“Choice, Consequence and Complicity”
These are my notes for the 2016 GDC Talk by Alexis Kennedy, the creator of Fallen London, a narrative game with a delightful gleefully dark setting. For a few months in the early 2010s I was really engrossed in it.
- Failbetter Games’ central idea: nonlinear narrative with handcrafted prose (and great 2D art).
- There is a continuum between really procedural (Dwarf Fortress) and really scripted (Twine games, Choose Your Own Adventure). Failbetter is 75% of the way to scripted.
- Tools and techniques for building interesting, emotionally resonant choice and consequence.
- What is “complicity”? It is the emotional experience you have when making a choice.
- In Sunless Sea one can face the choice of whether to cheat on one’s spouse with an officer. This has consequences: narrative (increased understanding between characters), gameplay (the Terror statistic is reduced), and deferred (what happens upon your return home). If one chooses to cheat, a bit of narrative is an immediate emotional reward.
- A good, well-crafted interactive narrative has many things in common with a mixed cocktail.
- Theme. What is on the player’s mind? You want to find choices that comment on, elaborate on the theme. (E.g., light, darkness, loneliness, survival, terror, coming home in Sunless Sea.)

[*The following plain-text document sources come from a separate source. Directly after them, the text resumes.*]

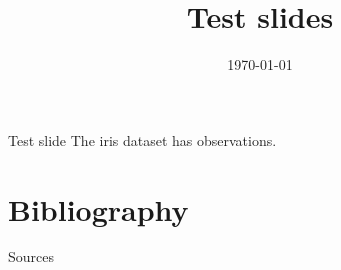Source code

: \documentclass[table,british,aspectratio=169]{beamer}
\title{Test slides}
\subtitle{}
\author{}
\institute{}
\date{\today}
\begin{document}
\begin{frame}
    \titlepage
\end{frame}


\begin{frame}{Test slide}
  The iris dataset has  observations.
\end{frame}


\appendix
\begingroup

\section{Bibliography}
\begin{frame}[allowframebreaks]{Sources}
  \printbibliography[heading=none]
\end{frame}
\end{document}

- What is going on? Could the player explain the choice in one sentence. Quality over quantity.
- Mechanical significance. Nonlinear narrative is more than just branching. Choices can tie into game mechanics. (Example of a bad choice: to go left, right, or straight ahead. The player has no idea what this leads to. Better: go through Mirkwood, the Gap of Rohan, or Moria. It’s understandable and a resource, or mechanical, choice.)
- The number of choices: two (dramatic, elegant), three (asymmetrical; allows commentary), or five (generous; you can lock off one or two).

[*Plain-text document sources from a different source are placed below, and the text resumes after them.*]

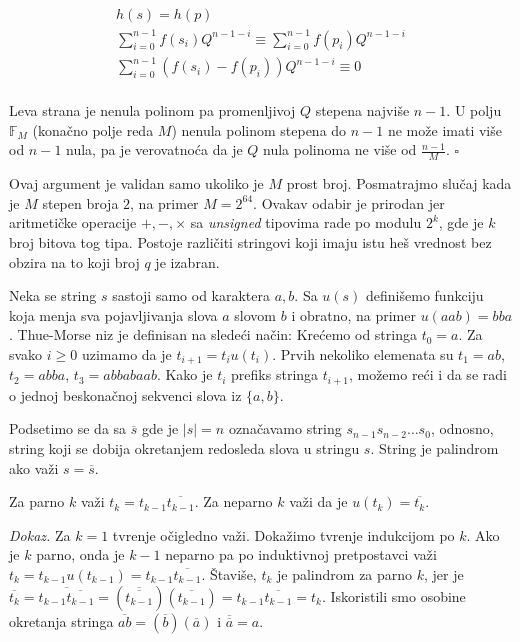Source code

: \begin{gather*}
h(s) = h(p) \\
\sum_{i=0}^{n-1}f(s_i)Q^{n-1-i} \equiv  \sum_{i=0}^{n-1}f(p_i)Q^{n-1-i} \\
\sum_{i=0}^{n-1}(f(s_i)-f(p_i))Q^{n-1-i} \equiv 0 \\
\end{gather*}

Leva strana je nenula polinom pa promenljivoj $Q$ stepena najvi\v se $n-1$. U polju $\mathbb{F}_M$ (kona\v cno polje reda $M$) nenula polinom stepena do $n-1$ ne mo\v ze imati vi\v se od $n-1$ nula, pa je verovatno\' ca da je $Q$ nula polinoma ne vi\v se od $\frac{n-1}{M}$. \hfill $\square$

Ovaj argument je validan samo ukoliko je $M$ prost broj. Posmatrajmo slu\v caj kada je $M$ stepen broja $2$, na primer $M = 2^{64}$. Ovakav odabir je prirodan jer aritmeti\v cke operacije $+,-,\times$ sa \textit{unsigned} tipovima rade po modulu $2^k$, gde je $k$ broj bitova tog tipa. Postoje razli\v citi stringovi koji imaju istu he\v s vrednost bez obzira na to koji broj $q$ je izabran.

Neka se string $s$ sastoji samo od karaktera $a,b$. Sa $u(s)$ defini\v semo funkciju koja menja sva pojavljivanja slova $a$ slovom $b$ i obratno, na primer $u(aab) = bba$. Thue-Morse niz\cite{thuemorserad} je definisan na slede\' ci na\v cin: Kre\' cemo od stringa $t_0 = a$. Za svako $i \geq 0$ uzimamo da je $t_{i+1} = t_iu(t_i)$. Prvih nekoliko elemenata su $t_1 = ab$, $t_2 = abba$, $t_3 = abbabaab$. Kako je $t_i$ prefiks stringa $t_{i+1}$, mo\v zemo re\' ci i da se radi o jednoj beskona\v cnoj sekvenci slova iz $\{a,b\}$.

Podsetimo se da sa $\overline{s}$ gde je $|s|=n$ ozna\v cavamo string $s_{n-1}s_{n-2}\ldots s_0$, odnosno, string koji se dobija okretanjem redosleda slova u stringu $s$. String je palindrom ako va\v zi $s = \overline{s}$.

\begin{thm}
\label{thuemorseosobina}
Za parno $k$ va\v zi $t_k = t_{k-1}\overline{t_{k-1}}$. Za neparno $k$ va\v zi da je $u(t_{k}) = \overline{t_{k}}$.
\end{thm}

\textit{Dokaz.} Za $k=1$ tvr\dj enje o\v cigledno va\v zi. Doka\v zimo tvr\dj enje indukcijom po $k$. Ako je $k$ parno, onda je $k-1$ neparno pa po induktivnoj pretpostavci va\v zi $t_k = t_{k-1}u(t_{k-1}) = t_{k-1}\overline{t_{k-1}}$. \v Stavi\v se, $t_k$ je palindrom za parno $k$, jer je $\overline{t_k} = \overline{t_{k-1}\overline{t_{k-1}}} = (\overline{\overline{t_{k-1}}})(\overline{t_{k-1}}) = t_{k-1}\overline{t_{k-1}} = t_k$. Iskoristili smo osobine okretanja stringa $\overline{ab} = (\overline{b})(\overline{a})$ i $\overline{\overline{a}} = a$.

- Breaking the rule: a 47-option choice in Fallen London. It seems very generous.
- The number of choices: two (dramatic, elegant), three (asymmetrical; allows commentary), or five (generous; you can lock off one or two).
- The road not taken. (E.g., you’ve romanced the Doctor; you can’t romance the Navigator.) Show unavailable choices. People are afraid it breaks immersion. To a degree it does, but it shows the consequences of a prior choice. It is a reason to replay the game.

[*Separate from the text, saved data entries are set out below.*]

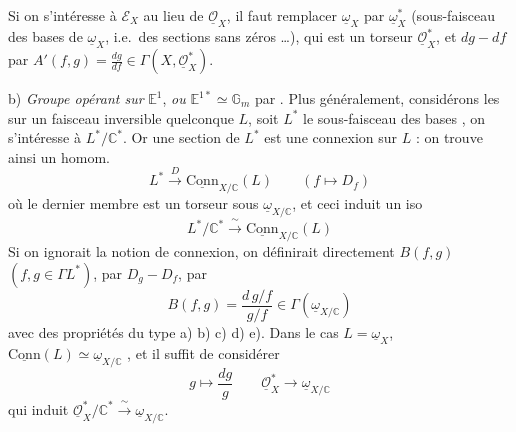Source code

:\documentclass[11pt,a4paper]{article}
\begin{document}
Si on s'intéresse à $\mathcal{E}_X$ au lieu de $\underline{\mathcal{O}}_X$, il faut remplacer $\underline{\omega}_X$ par $\underline{\omega}_X^*$ (sous-faisceau des bases de $\underline{\omega}_X$, i.e.\ des sections sans zéros …), qui est un torseur   $\underline{\mathcal{O}}_X^*$, et $dg - df$ par  $A'(f,g) = \frac{dg}{df} \in \Gamma(X, \underline{\mathcal{O}}_X^*)$.

b) \emph{Groupe opérant sur} $\mathbb{E}^1$, \emph{ou} $\mathbb{E}^{1*} \simeq \mathbb{G}_m$ par  . Plus généralement, considérons les  sur un faisceau inversible quelconque $L$, soit $L^*$ le sous-faisceau des bases , on s'intéresse à $L^*/\mathbb{C}^*$. Or une section de $L^*$ est  une connexion sur $L$ : on trouve ainsi un homom.
\[
L^* \xrightarrow{\ D\ } \underline{\mathrm{Conn}}_{X/\mathbb{C}}(L) \qquad (f \longmapsto D_f)
\]
où le dernier membre est un torseur sous $\underline{\omega}_{X/\mathbb{C}}$, et ceci induit un  iso
\[
L^*/\mathbb{C}^* \xrightarrow{\ \sim\ } \underline{\mathrm{Conn}}_{X/\mathbb{C}}(L)
\]
Si on ignorait la notion de connexion,  on définirait directement $B(f,g)$ $(f, g \in \Gamma L^*)$, par  $D_g - D_f$, par
\[
B(f,g) = \frac{d\, g/f}{g/f} \in \Gamma(\underline{\omega}_{X/\mathbb{C}})
\]
avec des propriétés du type a) b) c) d) e). Dans le cas $L = \underline{\omega}_X$, $\underline{\mathrm{Conn}}(L) \simeq \underline{\omega}_{X/\mathbb{C}}$ , et il suffit de considérer
\[
g \longmapsto \frac{dg}{g} \qquad \underline{\mathcal{O}}_X^* \longrightarrow \underline{\omega}_{X/\mathbb{C}}
\]
qui induit $\underline{\mathcal{O}}_X^*/\mathbb{C}^* \xrightarrow{\ \sim\ } \underline{\omega}_{X/\mathbb{C}}$.
\end{document}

- Player motives: show, don’t tell. Convey the different motives in the description of the possible actions, don’t state them. This adds more color.
- Complicity. Vivid flavors: “vengeance feels good”, “I’m so smooth”, “poor doggie”, “what have I done”, etc.
- Some of the choices that get the strongest response are fantasies of failure. E.g., “Seeking Mr Eaten’s Name” in Fallen London.
- “Go screw yourself, developer”. Allowing the player to rebel against the things you appear to be imposing. Devious.
- Living with consequences.
- Visibility:
- If the player doesn’t notice it, it didn’t happen. (Game mechanics useful here.)
- Corollary: The more the player notices it, the more it happens.
- The more happens, the less the player notices the individual things.
- Surprisingly effective tricks:
- String token replacement. “A [title] of your quality.” A cheap trick.
- Widely applicable text.
- Underspecificed narrative.
- Visibility:
- Story + Concision + Design.
- Emily Short: “Whatever you can communicate sufficiently in game mechanics, you should put there instead of in text.”
- For a writer it is tempting to fix a design problem by throwing words at it.
- Your player:
- Isn’t paying you by the word;
- Wants to cooperate with you in having an experience;
- Can cooperate through mechanics.
- Indicate the value of a resource through writing.
- Why?
- Players crave attention and self-expression.